Edite la función para que se ajuste desde la biblioteca proporcionada. Escriba el nombre del script editado en el símbolo del sistema y presione Entrar para leer, ajustar y trazar datos NSE reducidos. La función de dispersión intermedia medida por NSE para las proteínas IgG y MBP muestra una clara desviación de un proceso de relajación simple similar a la difusión en la escala de tiempo corta de cuatro años, lo que indica la accesibilidad de la dinámica interna de la proteína por NSE, y la necesidad de un modelo más complejo para describir los procesos dinámicos observados.
Los resultados de los cálculos de la función de dispersión intermedia ajustados por el modelado atómico de ambas proteínas utilizando modelos desarrollados por fueron excelentes con los datos experimentales de NSE. Los resultados demostraron que la dinámica más lenta observada en tiempos más largos puede atribuirse a los procesos generales de difusión traslacional y rotacional, mientras que la dinámica observada en las escalas de tiempo cortas se puede atribuir a la dinámica de los dominios de proteínas. Una cosa importante a recordar es la necesidad de muestras bien preparadas y limpias para las mediciones de NSE.

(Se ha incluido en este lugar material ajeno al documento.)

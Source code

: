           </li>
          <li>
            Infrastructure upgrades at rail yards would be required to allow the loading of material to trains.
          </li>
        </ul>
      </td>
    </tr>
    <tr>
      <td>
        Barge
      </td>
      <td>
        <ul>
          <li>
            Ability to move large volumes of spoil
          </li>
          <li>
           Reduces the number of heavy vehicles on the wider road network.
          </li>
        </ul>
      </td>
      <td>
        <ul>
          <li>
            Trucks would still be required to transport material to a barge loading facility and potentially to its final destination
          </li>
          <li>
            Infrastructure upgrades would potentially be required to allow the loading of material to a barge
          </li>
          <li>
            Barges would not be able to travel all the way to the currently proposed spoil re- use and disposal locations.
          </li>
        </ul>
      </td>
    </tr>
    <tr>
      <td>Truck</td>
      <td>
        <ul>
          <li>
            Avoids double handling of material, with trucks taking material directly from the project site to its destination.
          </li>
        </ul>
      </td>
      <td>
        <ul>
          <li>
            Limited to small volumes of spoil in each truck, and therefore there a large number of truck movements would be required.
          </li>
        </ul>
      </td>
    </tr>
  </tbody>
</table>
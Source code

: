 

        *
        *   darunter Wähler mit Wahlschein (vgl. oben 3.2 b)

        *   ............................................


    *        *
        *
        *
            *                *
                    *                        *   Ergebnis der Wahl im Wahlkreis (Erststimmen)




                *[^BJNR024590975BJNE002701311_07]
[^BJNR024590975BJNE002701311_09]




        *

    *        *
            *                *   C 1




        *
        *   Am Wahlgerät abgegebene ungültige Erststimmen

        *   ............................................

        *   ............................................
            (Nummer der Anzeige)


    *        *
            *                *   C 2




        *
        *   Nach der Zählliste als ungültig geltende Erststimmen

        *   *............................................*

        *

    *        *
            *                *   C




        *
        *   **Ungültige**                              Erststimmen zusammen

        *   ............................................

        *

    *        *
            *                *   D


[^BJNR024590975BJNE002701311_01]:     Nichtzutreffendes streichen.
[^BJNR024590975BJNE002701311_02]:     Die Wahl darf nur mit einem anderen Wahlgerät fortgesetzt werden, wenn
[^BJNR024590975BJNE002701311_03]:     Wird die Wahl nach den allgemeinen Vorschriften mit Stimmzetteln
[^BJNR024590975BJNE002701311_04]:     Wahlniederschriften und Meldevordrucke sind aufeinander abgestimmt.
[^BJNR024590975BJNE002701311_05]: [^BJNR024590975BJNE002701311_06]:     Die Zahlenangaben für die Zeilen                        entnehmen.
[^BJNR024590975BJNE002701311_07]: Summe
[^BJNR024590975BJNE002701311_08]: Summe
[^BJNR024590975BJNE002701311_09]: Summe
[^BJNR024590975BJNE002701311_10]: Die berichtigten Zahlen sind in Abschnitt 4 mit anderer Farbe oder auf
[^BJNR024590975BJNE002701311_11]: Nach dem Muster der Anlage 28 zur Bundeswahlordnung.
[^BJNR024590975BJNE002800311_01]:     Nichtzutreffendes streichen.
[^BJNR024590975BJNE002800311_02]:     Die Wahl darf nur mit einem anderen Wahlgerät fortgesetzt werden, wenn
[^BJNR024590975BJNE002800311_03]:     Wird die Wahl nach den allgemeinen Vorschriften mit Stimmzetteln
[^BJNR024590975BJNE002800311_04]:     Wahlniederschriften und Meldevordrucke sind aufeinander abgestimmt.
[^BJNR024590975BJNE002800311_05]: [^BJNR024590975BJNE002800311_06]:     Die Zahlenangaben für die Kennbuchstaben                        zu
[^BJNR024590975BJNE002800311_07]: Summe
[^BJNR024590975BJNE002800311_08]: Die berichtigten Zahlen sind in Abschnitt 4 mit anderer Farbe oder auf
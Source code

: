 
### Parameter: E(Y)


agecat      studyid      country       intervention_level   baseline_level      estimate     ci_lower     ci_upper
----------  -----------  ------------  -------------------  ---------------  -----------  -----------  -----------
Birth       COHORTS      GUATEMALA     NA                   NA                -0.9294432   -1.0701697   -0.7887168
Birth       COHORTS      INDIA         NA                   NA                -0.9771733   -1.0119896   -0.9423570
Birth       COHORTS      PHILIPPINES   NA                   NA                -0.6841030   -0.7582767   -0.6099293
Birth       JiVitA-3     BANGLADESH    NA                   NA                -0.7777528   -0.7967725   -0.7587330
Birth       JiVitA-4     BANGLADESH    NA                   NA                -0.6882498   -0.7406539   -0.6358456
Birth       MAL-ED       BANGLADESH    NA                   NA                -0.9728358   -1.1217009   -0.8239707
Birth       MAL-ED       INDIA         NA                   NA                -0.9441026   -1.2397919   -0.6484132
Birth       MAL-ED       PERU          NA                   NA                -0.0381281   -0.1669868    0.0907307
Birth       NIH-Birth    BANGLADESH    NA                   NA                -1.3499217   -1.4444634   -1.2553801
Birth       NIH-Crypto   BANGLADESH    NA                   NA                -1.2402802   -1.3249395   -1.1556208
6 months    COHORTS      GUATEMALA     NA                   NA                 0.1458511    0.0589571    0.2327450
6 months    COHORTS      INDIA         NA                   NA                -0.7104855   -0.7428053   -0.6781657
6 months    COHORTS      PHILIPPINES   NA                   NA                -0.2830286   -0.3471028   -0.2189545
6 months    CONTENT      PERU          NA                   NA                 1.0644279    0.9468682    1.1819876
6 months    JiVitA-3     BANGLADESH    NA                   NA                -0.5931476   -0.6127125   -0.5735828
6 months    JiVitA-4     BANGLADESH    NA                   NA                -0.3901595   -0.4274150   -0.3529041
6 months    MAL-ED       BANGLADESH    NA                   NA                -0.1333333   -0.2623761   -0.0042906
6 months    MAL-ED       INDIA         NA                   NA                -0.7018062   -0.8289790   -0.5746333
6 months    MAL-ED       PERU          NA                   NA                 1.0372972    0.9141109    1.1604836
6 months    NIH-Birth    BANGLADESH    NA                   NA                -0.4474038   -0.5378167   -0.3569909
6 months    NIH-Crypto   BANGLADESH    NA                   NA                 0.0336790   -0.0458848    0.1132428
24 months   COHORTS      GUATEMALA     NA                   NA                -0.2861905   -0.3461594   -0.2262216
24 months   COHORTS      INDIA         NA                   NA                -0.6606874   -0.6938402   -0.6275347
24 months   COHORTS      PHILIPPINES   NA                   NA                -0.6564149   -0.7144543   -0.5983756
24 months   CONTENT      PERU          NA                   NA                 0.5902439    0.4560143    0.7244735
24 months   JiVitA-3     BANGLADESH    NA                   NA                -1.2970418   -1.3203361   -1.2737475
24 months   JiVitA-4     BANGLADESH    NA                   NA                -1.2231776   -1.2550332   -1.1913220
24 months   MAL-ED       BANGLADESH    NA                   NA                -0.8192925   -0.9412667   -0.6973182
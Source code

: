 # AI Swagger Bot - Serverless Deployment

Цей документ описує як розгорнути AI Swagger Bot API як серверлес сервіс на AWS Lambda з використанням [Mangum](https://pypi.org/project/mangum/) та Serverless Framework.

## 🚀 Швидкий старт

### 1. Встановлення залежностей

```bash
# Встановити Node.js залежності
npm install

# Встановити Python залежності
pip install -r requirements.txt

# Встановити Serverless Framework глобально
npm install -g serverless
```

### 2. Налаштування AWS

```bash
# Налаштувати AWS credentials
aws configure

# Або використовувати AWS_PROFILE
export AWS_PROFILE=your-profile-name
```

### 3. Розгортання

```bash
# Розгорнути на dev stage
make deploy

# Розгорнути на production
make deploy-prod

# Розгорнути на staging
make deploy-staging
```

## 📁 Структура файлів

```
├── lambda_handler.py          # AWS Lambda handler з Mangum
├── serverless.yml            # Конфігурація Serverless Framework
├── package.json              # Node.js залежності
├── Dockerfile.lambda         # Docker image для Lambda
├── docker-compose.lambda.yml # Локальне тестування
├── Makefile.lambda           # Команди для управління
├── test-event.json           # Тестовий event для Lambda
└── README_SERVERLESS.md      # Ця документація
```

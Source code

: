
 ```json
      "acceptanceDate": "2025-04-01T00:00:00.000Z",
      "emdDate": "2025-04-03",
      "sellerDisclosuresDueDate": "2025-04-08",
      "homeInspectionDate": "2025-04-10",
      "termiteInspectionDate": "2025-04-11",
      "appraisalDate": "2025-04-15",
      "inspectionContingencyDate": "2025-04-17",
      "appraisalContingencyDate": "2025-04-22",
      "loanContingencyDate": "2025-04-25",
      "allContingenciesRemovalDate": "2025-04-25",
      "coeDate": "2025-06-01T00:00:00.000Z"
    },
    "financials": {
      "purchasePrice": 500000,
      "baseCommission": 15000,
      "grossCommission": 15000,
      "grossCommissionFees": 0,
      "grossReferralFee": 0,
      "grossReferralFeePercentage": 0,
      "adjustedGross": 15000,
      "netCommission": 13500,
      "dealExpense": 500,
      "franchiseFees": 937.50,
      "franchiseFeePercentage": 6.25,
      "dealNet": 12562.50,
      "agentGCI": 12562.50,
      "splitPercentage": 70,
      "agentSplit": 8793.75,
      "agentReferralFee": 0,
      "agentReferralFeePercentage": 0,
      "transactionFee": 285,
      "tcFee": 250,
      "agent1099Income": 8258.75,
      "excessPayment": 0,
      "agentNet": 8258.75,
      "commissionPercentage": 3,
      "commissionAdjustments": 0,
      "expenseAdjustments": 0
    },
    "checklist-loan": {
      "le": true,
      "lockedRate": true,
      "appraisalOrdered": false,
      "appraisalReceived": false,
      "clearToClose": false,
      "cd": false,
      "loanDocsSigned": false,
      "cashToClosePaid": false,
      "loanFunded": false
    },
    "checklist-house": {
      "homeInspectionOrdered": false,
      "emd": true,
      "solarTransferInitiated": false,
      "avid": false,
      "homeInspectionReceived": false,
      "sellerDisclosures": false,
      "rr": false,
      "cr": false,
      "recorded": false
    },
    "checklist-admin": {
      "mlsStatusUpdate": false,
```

Una buena muestra para un Spin Echo tiene una relación de volteo superior a tres, que es la relación entre la dispersión coherente e incoherente de la muestra. También durante la preparación de la muestra y la carga de la muestra en las células NSE, la solución de muestra debe mantenerse segura y libre de cualquier contaminación cruzada química o biológica. Por razones de seguridad, la entrada en el recinto del espectrómetro solo debe intentarse después de que se cierre la persiana, y se ha permitido un tiempo adicional de media hora para el enfriamiento por radiación del recinto.
Se recomienda la dispersión de neutrones de ángulo pequeño para evaluar la forma y la estructura de las proteínas en una solución concentrada. Se puede hacer antes o en paralelo con el experimento NSE. Los métodos adicionales como la dispersión dinámica de la luz y las mediciones de viscosidad proporcionan información sobre la difusión traslacional y la interacción hidrodinámica dentro de la solución de proteína concentrada, y también se recomiendan.